ABOUT THIS TASK: Below are some records; repeat them all exactly, minus the pictures.

(Collected data)
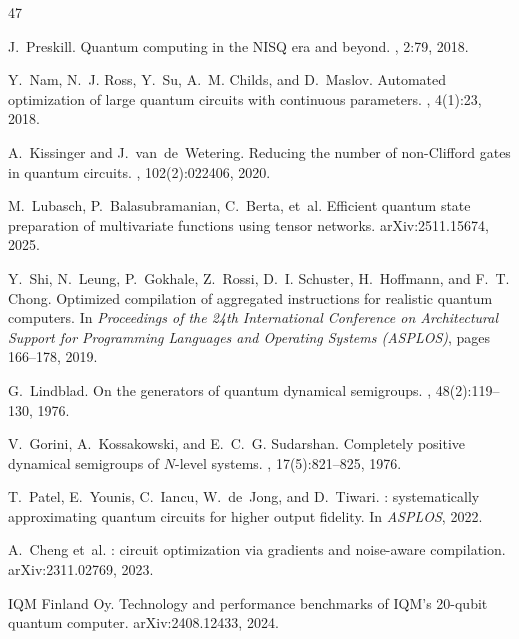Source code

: \documentclass[sigconf,nonacm]{acmart}
\begin{document}
\begin{thebibliography}{47}

J.~Preskill.
\newblock Quantum computing in the {NISQ} era and beyond.
, 2:79, 2018.

Y.~Nam, N.~J. Ross, Y.~Su, A.~M. Childs, and D.~Maslov.
\newblock Automated optimization of large quantum circuits with continuous parameters.
, 4(1):23, 2018.

A.~Kissinger and J.~van~de~Wetering.
\newblock Reducing the number of non-{C}lifford gates in quantum circuits.
, 102(2):022406, 2020.

M.~Lubasch, P.~Balasubramanian, C.~Berta, et~al.
\newblock Efficient quantum state preparation of multivariate functions using tensor networks.
\newblock arXiv:2511.15674, 2025.

Y.~Shi, N.~Leung, P.~Gokhale, Z.~Rossi, D.~I. Schuster, H.~Hoffmann, and F.~T. Chong.
\newblock Optimized compilation of aggregated instructions for realistic quantum computers.
\newblock In {\em Proceedings of the 24th International Conference on Architectural Support for Programming Languages and Operating Systems (ASPLOS)}, pages 166--178, 2019.

G.~Lindblad.
\newblock On the generators of quantum dynamical semigroups.
, 48(2):119--130, 1976.

V.~Gorini, A.~Kossakowski, and E.~C.~G. Sudarshan.
\newblock Completely positive dynamical semigroups of $N$-level systems.
, 17(5):821--825, 1976.

T.~Patel, E.~Younis, C.~Iancu, W.~de~Jong, and D.~Tiwari.
: systematically approximating quantum circuits for higher output fidelity.
\newblock In {\em ASPLOS}, 2022.

A.~Cheng et~al.
: circuit optimization via gradients and noise-aware compilation.
\newblock arXiv:2311.02769, 2023.

{IQM Finland Oy}.
\newblock Technology and performance benchmarks of {IQM}'s 20-qubit quantum computer.
\newblock arXiv:2408.12433, 2024.


\end{thebibliography}
\end{document}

ANSWER SPACE:
Source code

: \documentclass[sigconf,nonacm]{acmart}
\begin{document}
\begin{thebibliography}{47}

J.~Preskill.
\newblock Quantum computing in the {NISQ} era and beyond.
, 2:79, 2018.

Y.~Nam, N.~J. Ross, Y.~Su, A.~M. Childs, and D.~Maslov.
\newblock Automated optimization of large quantum circuits with continuous parameters.
, 4(1):23, 2018.

A.~Kissinger and J.~van~de~Wetering.
\newblock Reducing the number of non-{C}lifford gates in quantum circuits.
, 102(2):022406, 2020.

M.~Lubasch, P.~Balasubramanian, C.~Berta, et~al.
\newblock Efficient quantum state preparation of multivariate functions using tensor networks.
\newblock arXiv:2511.15674, 2025.

Y.~Shi, N.~Leung, P.~Gokhale, Z.~Rossi, D.~I. Schuster, H.~Hoffmann, and F.~T. Chong.
\newblock Optimized compilation of aggregated instructions for realistic quantum computers.
\newblock In {\em Proceedings of the 24th International Conference on Architectural Support for Programming Languages and Operating Systems (ASPLOS)}, pages 166--178, 2019.

G.~Lindblad.
\newblock On the generators of quantum dynamical semigroups.
, 48(2):119--130, 1976.

V.~Gorini, A.~Kossakowski, and E.~C.~G. Sudarshan.
\newblock Completely positive dynamical semigroups of $N$-level systems.
, 17(5):821--825, 1976.

T.~Patel, E.~Younis, C.~Iancu, W.~de~Jong, and D.~Tiwari.
: systematically approximating quantum circuits for higher output fidelity.
\newblock In {\em ASPLOS}, 2022.

A.~Cheng et~al.
: circuit optimization via gradients and noise-aware compilation.
\newblock arXiv:2311.02769, 2023.

{IQM Finland Oy}.
\newblock Technology and performance benchmarks of {IQM}'s 20-qubit quantum computer.
\newblock arXiv:2408.12433, 2024.


\end{thebibliography}
\end{document}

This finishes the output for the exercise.